THE RECORDS:
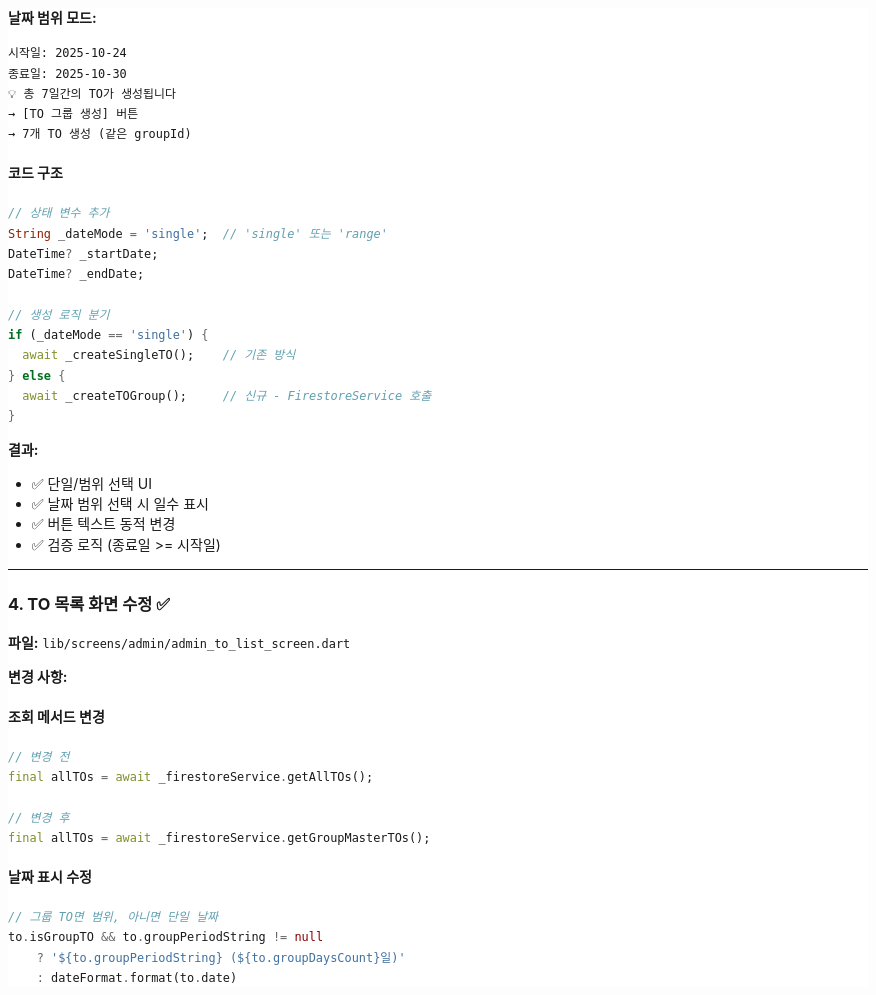 **날짜 범위 모드:**
```
시작일: 2025-10-24
종료일: 2025-10-30
💡 총 7일간의 TO가 생성됩니다
→ [TO 그룹 생성] 버튼
→ 7개 TO 생성 (같은 groupId)
```

#### 코드 구조
```dart
// 상태 변수 추가
String _dateMode = 'single';  // 'single' 또는 'range'
DateTime? _startDate;
DateTime? _endDate;

// 생성 로직 분기
if (_dateMode == 'single') {
  await _createSingleTO();    // 기존 방식
} else {
  await _createTOGroup();     // 신규 - FirestoreService 호출
}
```

**결과:**
- ✅ 단일/범위 선택 UI
- ✅ 날짜 범위 선택 시 일수 표시
- ✅ 버튼 텍스트 동적 변경
- ✅ 검증 로직 (종료일 >= 시작일)

---

### 4. TO 목록 화면 수정 ✅
**파일:** `lib/screens/admin/admin_to_list_screen.dart`

**변경 사항:**

#### 조회 메서드 변경
```dart
// 변경 전
final allTOs = await _firestoreService.getAllTOs();

// 변경 후
final allTOs = await _firestoreService.getGroupMasterTOs();
```

#### 날짜 표시 수정
```dart
// 그룹 TO면 범위, 아니면 단일 날짜
to.isGroupTO && to.groupPeriodString != null
    ? '${to.groupPeriodString} (${to.groupDaysCount}일)'
    : dateFormat.format(to.date)
```
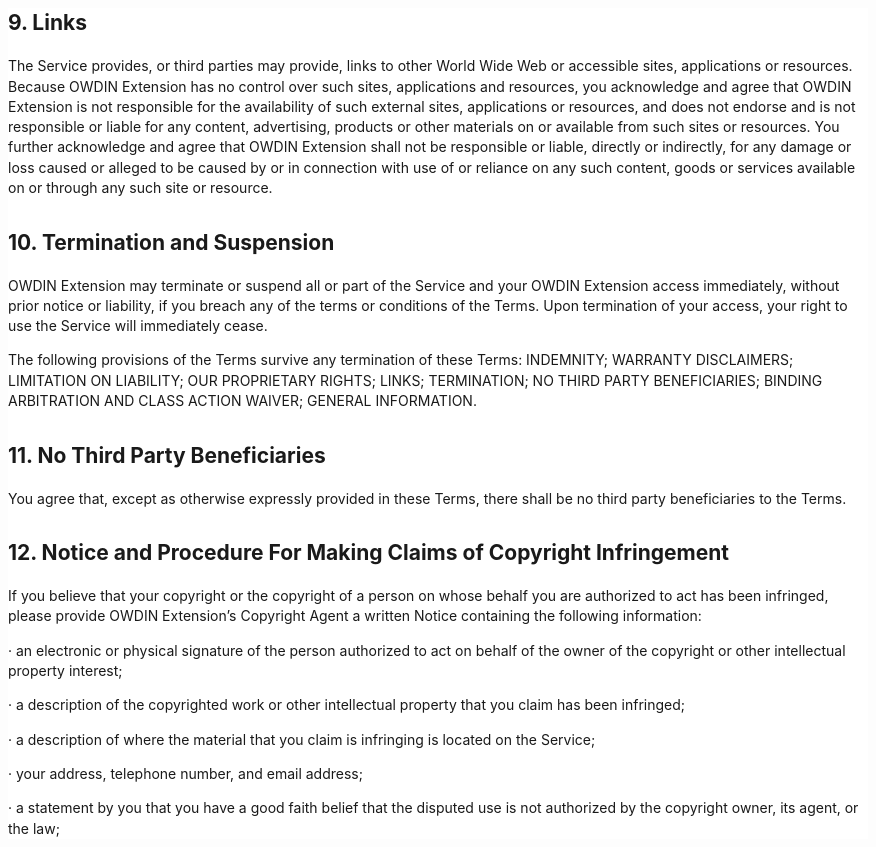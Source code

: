 ## 9. Links

The Service provides, or third parties may provide, links to other World
Wide Web or accessible sites, applications or resources. Because
OWDIN Extension has no control over such sites, applications and resources, you acknowledge and agree that OWDIN Extension is not responsible for the
availability of such external sites, applications or resources, and does not endorse and is not responsible or liable for any content,
advertising, products or other materials on or available from such sites or resources. You further acknowledge and agree that OWDIN Extension shall not be responsible or liable, directly or indirectly, for any damage or
loss caused or alleged to be caused by or in connection with use of or
reliance on any such content, goods or services available on or through
any such site or resource.

## 10. Termination and Suspension

OWDIN Extension may terminate or suspend all or part of the Service and your OWDIN Extension
access immediately, without prior notice or liability, if you breach any of the terms or conditions of the Terms. Upon termination of your
access, your right to use the Service will immediately cease.

The
following provisions of the Terms survive any termination of these
Terms: INDEMNITY; WARRANTY DISCLAIMERS; LIMITATION ON LIABILITY; OUR
PROPRIETARY RIGHTS; LINKS; TERMINATION; NO THIRD PARTY BENEFICIARIES;
BINDING ARBITRATION AND CLASS ACTION WAIVER; GENERAL INFORMATION.

## 11. No Third Party Beneficiaries

You agree that, except as otherwise expressly provided in these Terms, there shall be no third party beneficiaries to the Terms.

## 12. Notice and Procedure For Making Claims of Copyright Infringement

If you believe that your copyright or the copyright of a person on whose
behalf you are authorized to act has been infringed, please provide
OWDIN Extension’s Copyright Agent a written Notice containing the following
information:

· an electronic or physical signature of the person
authorized to act on behalf of the owner of the copyright or other
intellectual property interest;

· a description of the copyrighted work or other intellectual property that you claim has been infringed;

· a description of where the material that you claim is infringing is located on the Service;

· your address, telephone number, and email address;

· a statement by you that you have a good faith belief that the disputed
use is not authorized by the copyright owner, its agent, or the law;
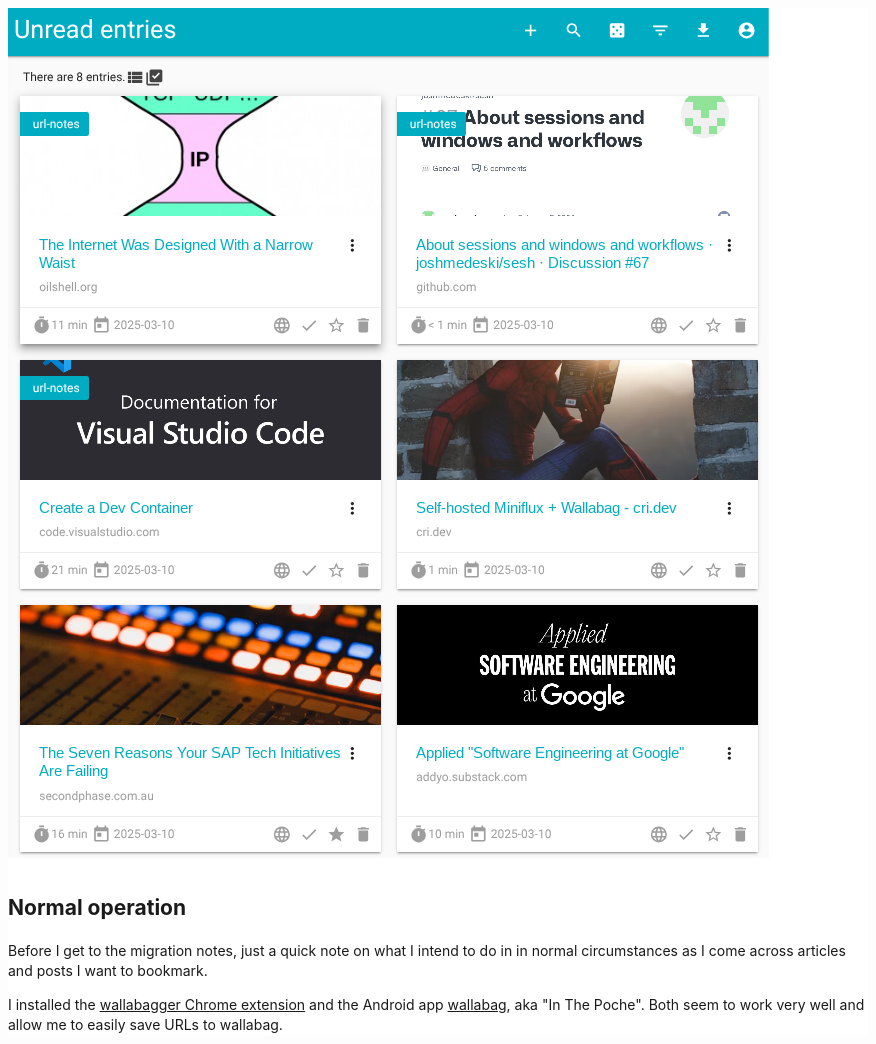 ![screenshot of my wallabag UI](/images/2025/03/wallabag-screenshot.png)

## Normal operation

Before I get to the migration notes, just a quick note on what I intend to do in in normal circumstances as I come across articles and posts I want to bookmark.

I installed the [wallabagger Chrome extension](https://chromewebstore.google.com/detail/wallabagger/gbmgphmejlcoihgedabhgjdkcahacjlj?hl=en) and the Android app [wallabag](https://play.google.com/store/apps/details?id=fr.gaulupeau.apps.InThePoche), aka "In The Poche". Both seem to work very well and allow me to easily save URLs to wallabag.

EXERCISE REQUIREMENTS: Find the lines above with the word "description". Copy them out.

RESULT:
· a description of the copyrighted work or other intellectual property that you claim has been infringed;
· a description of where the material that you claim is infringing is located on the Service;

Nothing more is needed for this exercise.